(Dataset entries)
═══
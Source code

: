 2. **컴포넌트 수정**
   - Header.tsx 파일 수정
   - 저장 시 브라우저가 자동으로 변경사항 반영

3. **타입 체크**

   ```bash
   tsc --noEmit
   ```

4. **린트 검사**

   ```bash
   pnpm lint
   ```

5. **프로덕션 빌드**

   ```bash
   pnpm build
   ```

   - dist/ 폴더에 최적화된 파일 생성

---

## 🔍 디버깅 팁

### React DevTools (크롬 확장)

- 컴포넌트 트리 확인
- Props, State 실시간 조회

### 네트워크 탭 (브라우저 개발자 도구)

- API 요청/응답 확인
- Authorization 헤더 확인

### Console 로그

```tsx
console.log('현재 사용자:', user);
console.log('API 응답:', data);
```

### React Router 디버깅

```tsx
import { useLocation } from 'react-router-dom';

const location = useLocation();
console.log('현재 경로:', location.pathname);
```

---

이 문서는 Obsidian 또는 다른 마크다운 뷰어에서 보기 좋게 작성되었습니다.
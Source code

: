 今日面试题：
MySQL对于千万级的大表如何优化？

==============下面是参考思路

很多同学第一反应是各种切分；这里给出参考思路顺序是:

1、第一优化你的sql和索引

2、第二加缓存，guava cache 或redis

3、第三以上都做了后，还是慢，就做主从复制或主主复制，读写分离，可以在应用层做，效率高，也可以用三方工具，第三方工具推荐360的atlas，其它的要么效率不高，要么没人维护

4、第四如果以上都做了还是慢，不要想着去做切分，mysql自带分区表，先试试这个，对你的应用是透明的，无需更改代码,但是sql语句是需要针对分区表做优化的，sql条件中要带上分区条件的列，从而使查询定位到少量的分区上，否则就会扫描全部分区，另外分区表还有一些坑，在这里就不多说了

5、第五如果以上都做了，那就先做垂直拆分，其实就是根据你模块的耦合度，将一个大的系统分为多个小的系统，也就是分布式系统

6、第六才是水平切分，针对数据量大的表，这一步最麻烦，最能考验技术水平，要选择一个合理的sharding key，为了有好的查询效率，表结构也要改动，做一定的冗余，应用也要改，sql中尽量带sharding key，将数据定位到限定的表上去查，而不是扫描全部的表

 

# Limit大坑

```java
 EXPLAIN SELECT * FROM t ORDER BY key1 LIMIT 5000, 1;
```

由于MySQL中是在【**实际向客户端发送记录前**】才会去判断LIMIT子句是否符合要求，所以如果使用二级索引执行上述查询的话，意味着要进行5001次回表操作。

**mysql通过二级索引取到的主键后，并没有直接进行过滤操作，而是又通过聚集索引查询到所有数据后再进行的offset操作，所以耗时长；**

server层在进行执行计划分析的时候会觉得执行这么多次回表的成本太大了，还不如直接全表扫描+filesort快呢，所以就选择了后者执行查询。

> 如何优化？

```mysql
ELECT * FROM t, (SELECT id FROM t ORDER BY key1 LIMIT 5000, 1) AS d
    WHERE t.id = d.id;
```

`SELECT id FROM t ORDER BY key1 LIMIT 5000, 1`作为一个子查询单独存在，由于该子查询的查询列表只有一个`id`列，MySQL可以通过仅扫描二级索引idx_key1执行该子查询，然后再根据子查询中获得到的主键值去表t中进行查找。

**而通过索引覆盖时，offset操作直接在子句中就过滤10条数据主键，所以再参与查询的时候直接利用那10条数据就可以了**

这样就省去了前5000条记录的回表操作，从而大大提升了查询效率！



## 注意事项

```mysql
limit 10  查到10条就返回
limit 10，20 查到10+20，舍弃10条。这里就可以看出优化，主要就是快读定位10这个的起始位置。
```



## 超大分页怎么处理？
═══
» ACTIVITY
Reproduce each line from the data that has "SELECT" in it.

» RESULT OF THIS TASK
 EXPLAIN SELECT * FROM t ORDER BY key1 LIMIT 5000, 1;
ELECT * FROM t, (SELECT id FROM t ORDER BY key1 LIMIT 5000, 1) AS d
`SELECT id FROM t ORDER BY key1 LIMIT 5000, 1`作为一个子查询单独存在，由于该子查询的查询列表只有一个`id`列，MySQL可以通过仅扫描二级索引idx_key1执行该子查询，然后再根据子查询中获得到的主键值去表t中进行查找。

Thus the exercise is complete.